There are about 60 new mutations per generation. Most of these are going to happen before the germline (i.e., during the divisions between the zygote and the formation of gametes).
Assuming these are randomly distributed in the genome, you have about a 60% shot of picking up one in an exome, which you can probably sequence for a few thousand dollars. You could probably do a low-pass whole-genome sequence for a bit more and get all 60; this would definitively tell you which parent produced which child.
You have differences in each set of twin-parents due to a small number of mutations in somatic and germ cells early on in cell division.
It would be necessary to sequence the parent's germ cells to determine the actual germline sequence, as any somatic mutation that occurred early on that only affected, say, the ectoderm, would not affect the mesoderm that gave rise to the gonadal ridge.
If there are differences found, and these same mutations are found in the somatic cells of the children (this time, any somatic cell), then statistically you can say that X child with Z mutation must belong to Y parent with Z mutation in the germline with very high confidence. If more than one mutation is found, then it is almost a statistical impossibility that X is not the child of Y.
This is due to the fact that the same somatic mutation occurring in the same position independently in two individuals in incredibly low, even in locations of high genetic variability, if you only have a sample size of two individuals.
So, there is great difficulty in making the determination (the standard test will not work), but you can make the determination with deep sequencing, assuming there are mutations to track.
A test of all children of the two couples would show up as if all children had the same two parents. Strictly genetically speaking, since it was two pairs of identical twins reproducing, all of those children would be (genetic) siblings, not (genetic) cousins.
Our modern paternity testing's sensitivity would show them as siblings, but technically, due to random mutation shortly after the zygote split and other environmental factors many sets of identical twins do have base-pair differences (although they would need much more in-depth analysis to catch than a simple paternity/maternity test would provide).

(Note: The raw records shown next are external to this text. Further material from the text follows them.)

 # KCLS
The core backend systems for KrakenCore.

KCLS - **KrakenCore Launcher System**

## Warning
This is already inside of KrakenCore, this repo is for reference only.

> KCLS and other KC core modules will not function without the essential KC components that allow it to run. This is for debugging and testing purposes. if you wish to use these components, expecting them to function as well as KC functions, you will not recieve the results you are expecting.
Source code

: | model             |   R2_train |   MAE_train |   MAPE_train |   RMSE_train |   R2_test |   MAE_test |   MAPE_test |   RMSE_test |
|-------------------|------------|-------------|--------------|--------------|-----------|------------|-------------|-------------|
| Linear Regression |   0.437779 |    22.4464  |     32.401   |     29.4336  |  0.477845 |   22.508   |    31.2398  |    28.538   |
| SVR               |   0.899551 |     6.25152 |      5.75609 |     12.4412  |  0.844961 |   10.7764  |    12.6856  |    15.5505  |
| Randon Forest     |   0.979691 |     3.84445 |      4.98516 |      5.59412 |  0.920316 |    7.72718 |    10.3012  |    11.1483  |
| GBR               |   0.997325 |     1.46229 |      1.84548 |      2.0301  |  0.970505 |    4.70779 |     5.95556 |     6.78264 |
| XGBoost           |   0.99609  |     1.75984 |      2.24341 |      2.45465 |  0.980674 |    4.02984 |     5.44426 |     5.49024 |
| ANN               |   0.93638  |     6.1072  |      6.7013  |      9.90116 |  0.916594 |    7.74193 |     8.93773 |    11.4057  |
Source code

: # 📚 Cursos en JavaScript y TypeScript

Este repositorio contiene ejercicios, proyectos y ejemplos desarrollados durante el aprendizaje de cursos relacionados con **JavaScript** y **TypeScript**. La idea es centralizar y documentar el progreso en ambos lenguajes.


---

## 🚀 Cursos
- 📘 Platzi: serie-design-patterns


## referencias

To clarify, the type of genetic test commonly used to determine paternity would not be able to tell them apart. A much more thorough (and expensive) test would probably be able to tell them apart, but it might require a huge number of genes to be tested.
Identical twins come from a single fertilization event so any inherited germline mutations will actually be present in both twins.
If there are mutations distinguishing identical twins, they would have had to have happened in the morula stage when most twinning events occur and at which point each twin is already multicellular. But these unique identifying mutations wouldn't be present in every cell of their body as they necessarily occurred at a multicelled developmental stage.
If you sampled multiple tissue types from all parents and were able to ID mutations that occurred in cell lineages that also lead to the relevant gonad tissues then you might be able to tell their children apart.
Further complicating matters, mutations that occur during meiosis in each twin-parent would not be traceable back to that parent because we would not find that mutation in any of their somatic tissues. It is possible with sequencing of sufficient depth (to accurately call SNPs) and broad (sequencing from tissues in the lineage that leads to germ cells, but not the germ cells themselves to find post-morula stage mutant populations) to determine the parental identity in this situation, but it isn't really because the parents "don't have identical genomes" but rather because there are multiple, slightly different genomes in an adult organism and the set of similar genomes in each twin-parent wont be quite the same.
Their consensus genomes though (avg sequence of all of their genomes) would probably be identical though. The way we do genome resequencing right now wouldn't do a good job attacking this kind of situation.